◆ **Work required**
Write back every line of the listing exactly, excluding images.

◆ **Data records**

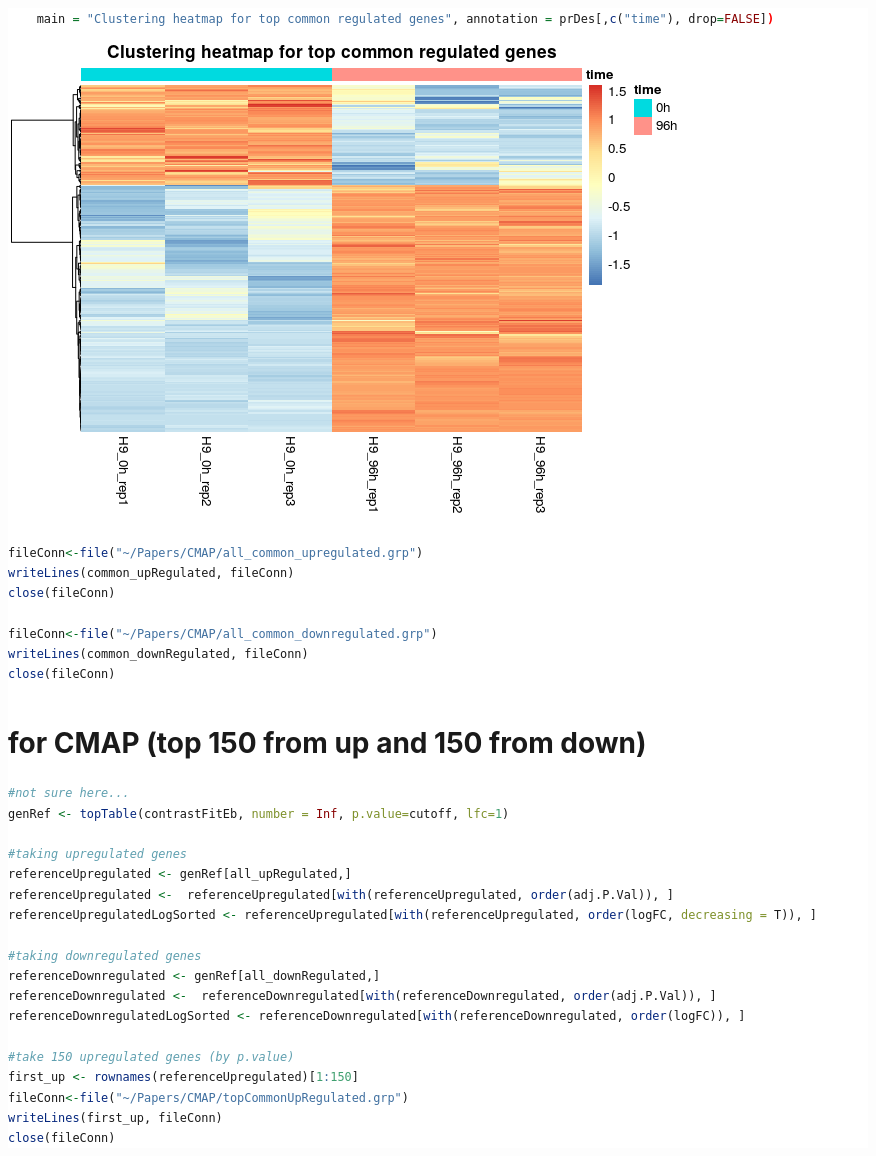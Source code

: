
 ``` r
    main = "Clustering heatmap for top common regulated genes", annotation = prDes[,c("time"), drop=FALSE])
```

![](GSE75748_data_analysis_files/figure-markdown_github/unnamed-chunk-72-1.png)

``` r
fileConn<-file("~/Papers/CMAP/all_common_upregulated.grp")
writeLines(common_upRegulated, fileConn)
close(fileConn)

fileConn<-file("~/Papers/CMAP/all_common_downregulated.grp")
writeLines(common_downRegulated, fileConn)
close(fileConn)
```

for CMAP (top 150 from up and 150 from down)
============================================

``` r
#not sure here...
genRef <- topTable(contrastFitEb, number = Inf, p.value=cutoff, lfc=1)

#taking upregulated genes
referenceUpregulated <- genRef[all_upRegulated,]
referenceUpregulated <-  referenceUpregulated[with(referenceUpregulated, order(adj.P.Val)), ]
referenceUpregulatedLogSorted <- referenceUpregulated[with(referenceUpregulated, order(logFC, decreasing = T)), ]

#taking downregulated genes
referenceDownregulated <- genRef[all_downRegulated,]
referenceDownregulated <-  referenceDownregulated[with(referenceDownregulated, order(adj.P.Val)), ]
referenceDownregulatedLogSorted <- referenceDownregulated[with(referenceDownregulated, order(logFC)), ]

#take 150 upregulated genes (by p.value)
first_up <- rownames(referenceUpregulated)[1:150]
fileConn<-file("~/Papers/CMAP/topCommonUpRegulated.grp")
writeLines(first_up, fileConn)
close(fileConn)

```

◆ **Solution to this task**
Source code

:
 ``` r
    main = "Clustering heatmap for top common regulated genes", annotation = prDes[,c("time"), drop=FALSE])
```

![](GSE75748_data_analysis_files/figure-markdown_github/unnamed-chunk-72-1.png)

``` r
fileConn<-file("~/Papers/CMAP/all_common_upregulated.grp")
writeLines(common_upRegulated, fileConn)
close(fileConn)

fileConn<-file("~/Papers/CMAP/all_common_downregulated.grp")
writeLines(common_downRegulated, fileConn)
close(fileConn)
```

for CMAP (top 150 from up and 150 from down)
============================================

``` r
#not sure here...
genRef <- topTable(contrastFitEb, number = Inf, p.value=cutoff, lfc=1)

#taking upregulated genes
referenceUpregulated <- genRef[all_upRegulated,]
referenceUpregulated <-  referenceUpregulated[with(referenceUpregulated, order(adj.P.Val)), ]
referenceUpregulatedLogSorted <- referenceUpregulated[with(referenceUpregulated, order(logFC, decreasing = T)), ]

#taking downregulated genes
referenceDownregulated <- genRef[all_downRegulated,]
referenceDownregulated <-  referenceDownregulated[with(referenceDownregulated, order(adj.P.Val)), ]
referenceDownregulatedLogSorted <- referenceDownregulated[with(referenceDownregulated, order(logFC)), ]

#take 150 upregulated genes (by p.value)
first_up <- rownames(referenceUpregulated)[1:150]
fileConn<-file("~/Papers/CMAP/topCommonUpRegulated.grp")
writeLines(first_up, fileConn)
close(fileConn)

```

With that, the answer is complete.